Disappearance, especially that of human beings, poses serious conflicts for photography and confronts it with decisive challenges. The fact that the objects (subjects, bodies) to be represented do not exist upsets the traditional, “realistic” logic of the photographic operation, which can no longer be conceived as a reliable indication of a complete reality. According to this logic it is inconceivable that the referent has withdrawn before marking presence. It would be feasible in the case of people who were photographed and later disappeared, but then they would not have been photographed as missing, but as likely to disappear.  

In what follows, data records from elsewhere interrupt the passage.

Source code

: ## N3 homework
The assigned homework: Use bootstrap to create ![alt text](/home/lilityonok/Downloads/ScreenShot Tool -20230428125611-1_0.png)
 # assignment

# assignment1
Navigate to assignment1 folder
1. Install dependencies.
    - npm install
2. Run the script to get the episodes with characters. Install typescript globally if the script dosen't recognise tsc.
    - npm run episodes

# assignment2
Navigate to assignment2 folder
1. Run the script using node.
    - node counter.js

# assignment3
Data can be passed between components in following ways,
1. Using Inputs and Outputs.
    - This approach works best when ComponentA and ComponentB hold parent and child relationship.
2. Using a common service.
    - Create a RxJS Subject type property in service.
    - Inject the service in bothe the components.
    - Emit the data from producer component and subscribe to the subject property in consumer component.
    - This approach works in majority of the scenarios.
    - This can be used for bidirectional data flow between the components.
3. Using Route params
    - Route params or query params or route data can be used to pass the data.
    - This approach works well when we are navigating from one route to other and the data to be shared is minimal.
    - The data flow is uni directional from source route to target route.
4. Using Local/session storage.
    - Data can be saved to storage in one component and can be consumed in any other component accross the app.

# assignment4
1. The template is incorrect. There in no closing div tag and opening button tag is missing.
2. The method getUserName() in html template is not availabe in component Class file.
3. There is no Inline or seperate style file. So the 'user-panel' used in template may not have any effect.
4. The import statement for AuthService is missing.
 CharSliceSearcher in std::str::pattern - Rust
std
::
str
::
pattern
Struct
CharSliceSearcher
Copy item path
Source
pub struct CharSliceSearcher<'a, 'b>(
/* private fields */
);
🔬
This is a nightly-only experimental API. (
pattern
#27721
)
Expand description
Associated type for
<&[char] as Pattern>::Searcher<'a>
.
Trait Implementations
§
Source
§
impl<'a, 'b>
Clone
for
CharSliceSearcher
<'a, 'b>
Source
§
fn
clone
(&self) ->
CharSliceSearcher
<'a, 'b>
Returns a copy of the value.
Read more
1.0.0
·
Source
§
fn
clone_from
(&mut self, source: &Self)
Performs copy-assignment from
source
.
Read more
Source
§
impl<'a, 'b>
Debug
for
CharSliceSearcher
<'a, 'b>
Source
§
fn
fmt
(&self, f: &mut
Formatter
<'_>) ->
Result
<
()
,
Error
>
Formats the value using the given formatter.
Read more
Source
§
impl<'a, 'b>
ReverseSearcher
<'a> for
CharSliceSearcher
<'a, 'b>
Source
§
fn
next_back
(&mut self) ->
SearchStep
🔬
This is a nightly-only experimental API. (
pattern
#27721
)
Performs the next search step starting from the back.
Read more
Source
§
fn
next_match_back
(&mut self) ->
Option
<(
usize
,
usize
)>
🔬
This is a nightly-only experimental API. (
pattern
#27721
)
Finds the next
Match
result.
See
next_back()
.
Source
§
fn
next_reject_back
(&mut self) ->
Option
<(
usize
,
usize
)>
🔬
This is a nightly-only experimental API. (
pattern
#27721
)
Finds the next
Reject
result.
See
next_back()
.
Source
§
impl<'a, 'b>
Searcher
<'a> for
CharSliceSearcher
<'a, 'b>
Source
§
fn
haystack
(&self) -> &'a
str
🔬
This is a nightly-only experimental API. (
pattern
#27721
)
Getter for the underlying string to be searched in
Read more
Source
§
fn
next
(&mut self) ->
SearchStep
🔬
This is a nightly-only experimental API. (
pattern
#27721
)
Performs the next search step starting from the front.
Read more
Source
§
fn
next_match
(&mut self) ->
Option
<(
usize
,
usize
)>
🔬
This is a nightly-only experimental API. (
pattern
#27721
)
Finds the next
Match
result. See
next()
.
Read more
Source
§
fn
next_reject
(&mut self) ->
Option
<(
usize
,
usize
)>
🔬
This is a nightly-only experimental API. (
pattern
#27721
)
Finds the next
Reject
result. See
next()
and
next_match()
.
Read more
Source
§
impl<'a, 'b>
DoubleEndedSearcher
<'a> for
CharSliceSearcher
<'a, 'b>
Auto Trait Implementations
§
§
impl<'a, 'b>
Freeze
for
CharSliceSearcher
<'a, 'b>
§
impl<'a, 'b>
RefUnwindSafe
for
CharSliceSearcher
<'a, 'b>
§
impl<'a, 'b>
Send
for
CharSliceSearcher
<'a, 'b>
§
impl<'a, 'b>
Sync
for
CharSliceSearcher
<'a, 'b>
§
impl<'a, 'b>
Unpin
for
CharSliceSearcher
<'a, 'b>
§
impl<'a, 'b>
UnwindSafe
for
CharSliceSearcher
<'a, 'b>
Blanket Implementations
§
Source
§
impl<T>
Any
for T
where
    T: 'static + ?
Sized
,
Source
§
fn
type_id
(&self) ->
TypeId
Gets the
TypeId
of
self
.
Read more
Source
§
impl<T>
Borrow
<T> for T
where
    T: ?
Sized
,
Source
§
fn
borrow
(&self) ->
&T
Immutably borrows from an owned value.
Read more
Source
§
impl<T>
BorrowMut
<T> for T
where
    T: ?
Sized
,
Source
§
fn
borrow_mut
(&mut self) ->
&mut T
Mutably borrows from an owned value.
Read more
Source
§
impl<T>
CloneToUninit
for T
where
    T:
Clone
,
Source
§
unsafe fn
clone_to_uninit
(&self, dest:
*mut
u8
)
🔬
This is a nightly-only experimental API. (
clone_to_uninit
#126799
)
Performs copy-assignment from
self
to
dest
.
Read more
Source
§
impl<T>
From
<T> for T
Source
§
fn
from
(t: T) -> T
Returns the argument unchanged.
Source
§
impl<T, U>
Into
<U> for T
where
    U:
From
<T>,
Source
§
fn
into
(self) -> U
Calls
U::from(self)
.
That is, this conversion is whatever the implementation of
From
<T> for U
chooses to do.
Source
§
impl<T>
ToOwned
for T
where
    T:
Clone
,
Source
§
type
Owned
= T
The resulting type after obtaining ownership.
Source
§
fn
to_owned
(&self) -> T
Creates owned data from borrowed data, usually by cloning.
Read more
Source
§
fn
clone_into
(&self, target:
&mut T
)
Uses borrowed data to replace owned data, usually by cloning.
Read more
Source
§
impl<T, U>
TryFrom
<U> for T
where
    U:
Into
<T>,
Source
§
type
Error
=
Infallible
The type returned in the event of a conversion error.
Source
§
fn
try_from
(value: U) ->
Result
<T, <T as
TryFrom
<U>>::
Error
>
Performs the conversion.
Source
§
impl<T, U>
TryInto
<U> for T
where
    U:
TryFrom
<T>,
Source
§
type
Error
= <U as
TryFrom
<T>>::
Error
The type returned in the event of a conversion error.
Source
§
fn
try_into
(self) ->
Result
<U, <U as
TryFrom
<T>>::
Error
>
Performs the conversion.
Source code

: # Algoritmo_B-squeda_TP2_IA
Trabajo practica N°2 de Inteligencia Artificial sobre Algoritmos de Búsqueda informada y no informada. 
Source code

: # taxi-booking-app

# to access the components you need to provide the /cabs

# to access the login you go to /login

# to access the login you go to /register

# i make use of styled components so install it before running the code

However, the case of the politically disappeared makes other approaches possible, close to those assumed by the so-called “post-photography”, more based on the tricks of the concept than on the manipulation of the machine; more prone to the versatility of the gaze and the nonsense of creation than to referential fidelity. Bernardo Puente's essay proposal aims to build a story not from the photographic capture of facts and individuals whose figures repair their own loss, but through rhetorical operations and poetic hauls that skirt the gap of the lack; through images capable of pendulating over the void and giving a glimpse, briefly, of new historical paths. In other words, they allow the past to be opened up to alternative possibilities to those imposed by an unfortunate history whose brutal inequality has removed thousands of people committed to building livable futures from the scene.

W. Benjamin says that it is the function of memory to summon the past in order to assign it better tasks. Art cannot change the past or directly build other futures, but it can imagine them: that is, it is capable of enabling their dimension of possibility. This is the best political bet of the photographic image, of art.  

Bernardo Puente's essay works on the memory of the disappeared linked to his own memory. He imaginatively reconstructs a family album that starts from a photograph taken the day before his uncles were kidnapped without return (before they were turned into specters, into pure names with no body or known grave: no recorded death). Puente works with photos from prior to this practice of State terrorism and, through artificial intelligence devices, reconstructs the characters as they would look today: imaginarily returns to them their mown present. The original, documentary photos (the Barthesian studium) appear on another plane, veiled by transparent papers, like “spider webs”, typical of the albums that kept the analogue portraits.

The disappearance of people not only adulterates the order of the representation: it also disturbs that of time. The album is forced to be read from the present (an impossible future of a truncated past) to the founding scene, which shows the family with their living relatives. But it is also driven to be browsed in the opposite direction: tragedy dislocates time, says Shakespeare, unhinges it and shoots its moments in opposite directions. Bernardo Puente's album does not seek to repair the absence, but it does aim to face mourning in the key of representation: it deals with traumatic memory from the stratagems of the image. Through them, the private event can become an event: a dimension that generates constant meanings, pending on the irreparable void of meaning.